Not June. June has not found any part of a bicycle yet tonight.

 

 

   II.

“You don’t want to use your hands in a dumpster, too many nails and sharp edges. Turn things over with this,” Beth said when she gave June the broomstick the night before. They were standing over a dumpster behind a housing complex, looking for bicycle parts they could reuse. Beth told June how she and Danny were always able to find a few when the semesters ended because all the students moved out.

 

They spoke in whispers. June loved the risk of it.

 

But when someone confronted them angrily, threatening to call the cops and being generally unreasonable, June did not love the risk of it. Beth had found a blue bicycle frame and was putting it into the cardboard-laden back of the car when the guy came out onto his balcony.

 

“You going through peoples’ trash?” he asked.

 

“Yeah, uh, my roommate threw my coffeemaker out,” June said. She was still sitting on the edge of the dumpster.

 

“You don’t fucking live here,” the guy said. He started coming down the stairs and June bolted back to the car.

 

Beth met the guy near the bottom of the stairs. “What do you care for? That your bike?” she said.

 

“You better leave. If I see you around here again I’m calling the cops.”

 

“Do what you want. It’s not illegal.” Beth stepped toward the guy, leaving June slightly further behind her.

 

“I’ll bet it is. I’m calling them now. You better get the fuck out of here,” the guy said.

 

“You do that,” Beth said.

 

The guy started climbing the stairs again. Once she was satisfied he was backing down, Beth started walking back to the car. The guy called down from his balcony. “I better not see you and your daughter around here again.” Then he went inside.

 

“How fucking old did he think you were?” June said as Beth drove.

 

“You kinda backed out there, didn’t you?” Beth said. June felt that the age comment was not wise.

 

“He just surprised me. That’s all,” June said.

 

“Your roommate’s coffee maker?”

 

“I said he surprised me.” June slouched in the passenger seat and propped her feet up on the dashboard.

 

“I just thought you’d yell back at him. You just gotta have some confidence and most people will back off. Maybe I just grew up fighting with those kinds of assholes more.”

 

June thought that Beth was being kind of an asshole herself.

 

“Hello?” Beth said.

 

“At least we found a bike,” June said.

 

“There were still more dumpsters,” Beth said. “We might have found more.”

 

June decided not to say anything else until the headlights panned across the front of the bicycle shop as Beth parked.

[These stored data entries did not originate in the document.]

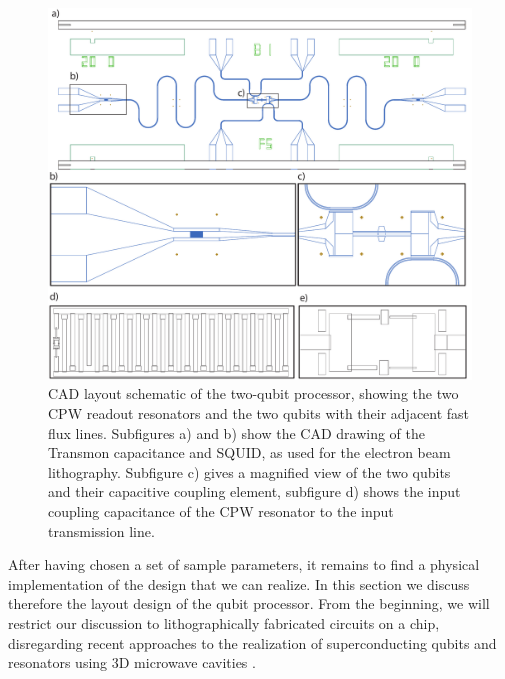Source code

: \begin{figure}[ht!]
	\centering
	\includegraphics[width=\textwidth]{./material/figures/2-qubit-processor/fabrication/qubit_processor_layout}
	\caption[]{CAD layout schematic of the two-qubit processor, showing the two CPW readout resonators and the two qubits with their adjacent fast flux lines. Subfigures a) and b) show the CAD drawing of the Transmon capacitance and SQUID, as used for the electron beam lithography. Subfigure c) gives a magnified view of the two qubits and their capacitive coupling element, subfigure d) shows the input coupling capacitance of the CPW resonator to the input transmission line.}
	\label{fig:processor_fabrication}
\end{figure}

After having chosen a set of sample parameters, it remains to find a physical implementation of the design that we can realize. In this section we discuss therefore the layout design of the qubit processor. From the beginning, we will restrict our discussion to lithographically fabricated circuits on a chip, disregarding recent approaches to the realization of superconducting qubits and resonators using 3D microwave cavities \citep{paik_observation_2011}.

\smallskip

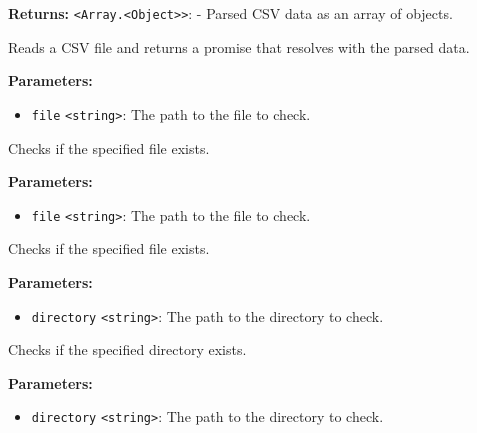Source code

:\documentclass[12pt,a4paper]{article}
\begin{document}
\noindent \textbf{Returns:} \texttt{<Array.<Object>>}: - Parsed CSV data as an array of objects.

\noindent Reads a CSV file and returns a promise that resolves with the parsed data.

\vspace{5mm}
\noindent {}


\noindent \textbf{Parameters:}
\begin{itemize}
  \item \texttt{file} \texttt{<string>}: The path to the file to check.
\end{itemize}

\noindent Checks if the specified file exists.

\vspace{5mm}
\noindent {}


\noindent \textbf{Parameters:}
\begin{itemize}
  \item \texttt{file} \texttt{<string>}: The path to the file to check.
\end{itemize}

\noindent Checks if the specified file exists.

\vspace{5mm}
\noindent {}


\noindent \textbf{Parameters:}
\begin{itemize}
  \item \texttt{directory} \texttt{<string>}: The path to the directory to check.
\end{itemize}

\noindent Checks if the specified directory exists.

\vspace{5mm}
\noindent {}


\noindent \textbf{Parameters:}
\begin{itemize}
  \item \texttt{directory} \texttt{<string>}: The path to the directory to check.
\end{itemize}
\end{document}
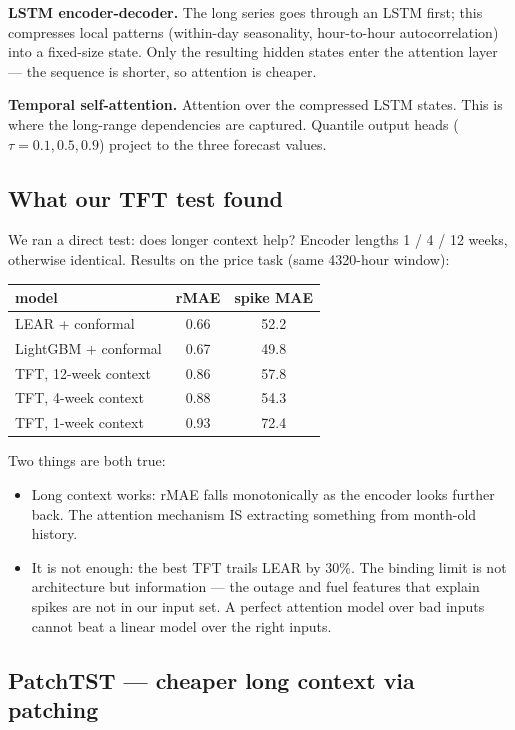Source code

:\textbf{LSTM encoder-decoder.} The long series goes through an LSTM
first; this compresses local patterns (within-day seasonality, hour-to-hour
autocorrelation) into a fixed-size state. Only the resulting hidden states
enter the attention layer --- the sequence is shorter, so attention is cheaper.

\textbf{Temporal self-attention.} Attention over the compressed LSTM
states. This is where the long-range dependencies are captured.
Quantile output heads ($\tau = 0.1, 0.5, 0.9$) project to the three
forecast values.

\subsection{What our TFT test found}

We ran a direct test: does longer context help? Encoder lengths
1 / 4 / 12 weeks, otherwise identical. Results on the price task
(same 4320-hour window):

\begin{center}
\begin{tabular}{lcc}
model & rMAE & spike MAE \\
\hline
LEAR + conformal & 0.66 & 52.2 \\
LightGBM + conformal & 0.67 & 49.8 \\
TFT, 12-week context & 0.86 & 57.8 \\
TFT, 4-week context & 0.88 & 54.3 \\
TFT, 1-week context & 0.93 & 72.4 \\
\end{tabular}
\end{center}

Two things are both true:

\begin{itemize}
  \item Long context works: rMAE falls monotonically as the encoder
        looks further back. The attention mechanism IS extracting
        something from month-old history.
  \item It is not enough: the best TFT trails LEAR by 30\%. The binding
        limit is not architecture but information --- the outage and
        fuel features that explain spikes are not in our input set.
        A perfect attention model over bad inputs cannot beat a linear
        model over the right inputs.
\end{itemize}

\subsection{PatchTST --- cheaper long context via patching}

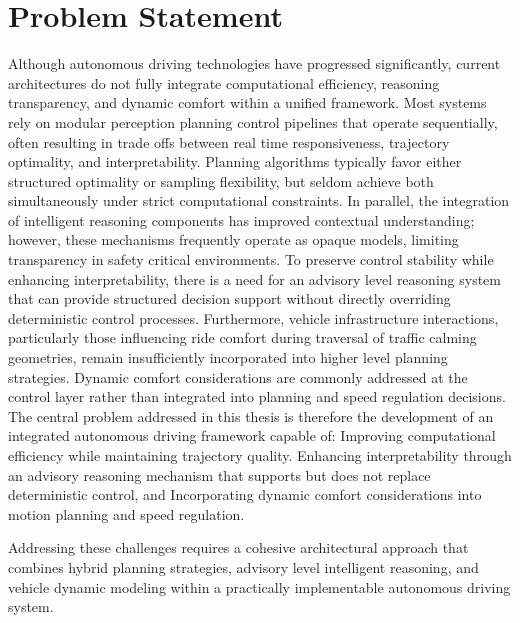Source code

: \documentclass[a4paper,12pt,one side]{report}
\theoremstyle{definition}
\begin{document}
\section{Problem Statement}
Although autonomous driving technologies have progressed significantly, current architectures do not fully integrate computational efficiency, reasoning transparency, and dynamic comfort within a unified framework. Most systems rely on modular perception planning control pipelines that operate sequentially, often resulting in trade offs between real time responsiveness, trajectory optimality, and interpretability.
Planning algorithms typically favor either structured optimality or sampling flexibility, but seldom achieve both simultaneously under strict computational constraints. In parallel, the integration of intelligent reasoning components has improved contextual understanding; however, these mechanisms frequently operate as opaque models, limiting transparency in safety critical environments. To preserve control stability while enhancing interpretability, there is a need for an advisory level reasoning system that can provide structured decision support without directly overriding deterministic control processes.
Furthermore, vehicle infrastructure interactions, particularly those influencing ride comfort during traversal of traffic calming geometries, remain insufficiently incorporated into higher level planning strategies. Dynamic comfort considerations are commonly addressed at the control layer rather than integrated into planning and speed regulation decisions.
The central problem addressed in this thesis is therefore the development of an integrated autonomous driving framework capable of: Improving computational efficiency while maintaining trajectory quality. Enhancing interpretability through an advisory reasoning mechanism that supports but does not replace deterministic control, and Incorporating dynamic comfort considerations into motion planning and speed regulation.

Addressing these challenges requires a cohesive architectural approach that combines hybrid planning strategies, advisory level intelligent reasoning, and vehicle dynamic modeling within a practically implementable autonomous driving system.
\end{document}
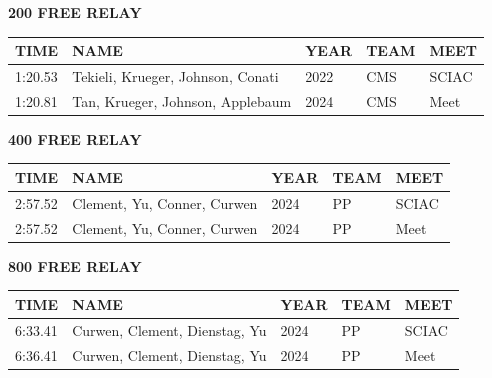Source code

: \begin{table}[H]
\centering
\begin{minipage}[t]{0.6\textwidth}
\centering
\textbf{200 FREE RELAY}\\[0.1cm]
\begin{tabular}{@{}p{1.8cm}p{2.8cm}p{1.2cm}p{1.4cm}p{1.4cm}@{}}
\hline
    \textbf{TIME} & \textbf{NAME} & \textbf{YEAR} & \textbf{TEAM} & \textbf{MEET} \\
\hline
    1:20.53 & Tekieli, Krueger, Johnson, Conati & 2022 & CMS & SCIAC \\
    1:20.81 & Tan, Krueger, Johnson, Applebaum & 2024 & CMS & Meet \\
\hline
\end{tabular}
\end{minipage}
\end{table}

\begin{table}[H]
\centering
\begin{minipage}[t]{0.6\textwidth}
\centering
\textbf{400 FREE RELAY}\\[0.1cm]
\begin{tabular}{@{}p{1.8cm}p{2.8cm}p{1.2cm}p{1.4cm}p{1.4cm}@{}}
\hline
    \textbf{TIME} & \textbf{NAME} & \textbf{YEAR} & \textbf{TEAM} & \textbf{MEET} \\
\hline
    2:57.52 & Clement, Yu, Conner, Curwen & 2024 & PP & SCIAC \\
    2:57.52 & Clement, Yu, Conner, Curwen & 2024 & PP & Meet \\
\hline
\end{tabular}
\end{minipage}
\end{table}

\begin{table}[H]
\centering
\begin{minipage}[t]{0.6\textwidth}
\centering
\textbf{800 FREE RELAY}\\[0.1cm]
\begin{tabular}{@{}p{1.8cm}p{2.8cm}p{1.2cm}p{1.4cm}p{1.4cm}@{}}
\hline
    \textbf{TIME} & \textbf{NAME} & \textbf{YEAR} & \textbf{TEAM} & \textbf{MEET} \\
\hline
    6:33.41 & Curwen, Clement, Dienstag, Yu & 2024 & PP & SCIAC \\
    6:36.41 & Curwen, Clement, Dienstag, Yu & 2024 & PP & Meet \\
\hline
\end{tabular}
\end{minipage}
\end{table}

They could see Danny coming out of the back room with receipts in his hand, long hair flowing behind him. He liked to sweep the place first thing after closing, then move on to going over the day’s receipts, and then do any leftover work on the bicycles before heading home. Beth knocked on the glass and held up the mountain bike like something she had killed. He let her and June in and they all walked together toward the back of the shop, passing under the racks of upside-down bicycles with dangling price tags. The smell of rubber was everywhere but they were all used to it by then.

 

June kept it simple. “Well, see you Thursday,” she said.

 

“Would you like to clock out first?” Beth said.

 

“Sure.” June wrote the time next to her name on the sheet and left. The door chime ringed after her in the dark.

 

“What’s with her?” Danny said.

 

Beth told him about the confrontation. They went through the back room with the cluttered workbenches and hanging tools to get to their tiny office. The only real furniture was two metal folding chairs and the desk. The computer monitor was the only source of light in the room. Danny pulled two beers out of a mini-fridge that barely fit under the desk.

 

“She completely folded when that guy started yelling,” Beth said.

 

“Well she’s just a kid, man. She’s never gone out and done that before.”

 

“Yeah well she should have told me if she wasn’t going to stand up for herself.”

 

“She just wants to help out.”

 

Beth took a sip of her beer.

 

“I swear though, man, one night I was driving home. I was doing what you guys were. Real good finds too, a couple old Raleigh single-speeds that just needed to be polished and a couple junky frames that were good for parts. I was done for the day and I figured I would just take the bikes home and then to the shop the next day. But I was driving and I started to notice this real shitty smell.”

 

Beth laughed. “It’s probably because it was in the fucking trash, Danny.”

 

“No way, man. It didn’t smell like trash, and I would have noticed that when I picked it up anyway. I can’t even describe it but it was sort of evil smelling y’know? Like I could feel all this negative energy in the car.”

 

She laughed and covered her face, “And then red eyes appeared in the rear-view and spoke to you in a deep voice right?”

 

“You’re not taking this seriously, man.”

 

“Danny,” she said in her cross-eyed impersonation of Satan, “give me back my bicycle.”

 

He shifted in his seat. “Look,” he said, “I’m just trying to say. I threw that bike right back into the trash because I thought it wasn’t worth it, but that was a stupid thing to do. There was one thing wrong with it, but that was such a nice frame, vintage, good condition, everything.”

 

“So what?”

 

“You know what I mean, man.”

 

The animated waves glittered on Danny’s ridiculous, tropical screen saver.

 

 

     III.

June is not without hope. After the confrontation she ended up keeping the broomstick because Beth forgot about it, which is a plus. June also has big work gloves, knee pads, and a head lamp that barely fits through the gap when she wears her Bulls hat backwards. June isn’t even from Chicago, but she thinks the hat is cool. She feels prepared.

 

The first place June goes is right back to the housing complex where the guy accosted her the night before.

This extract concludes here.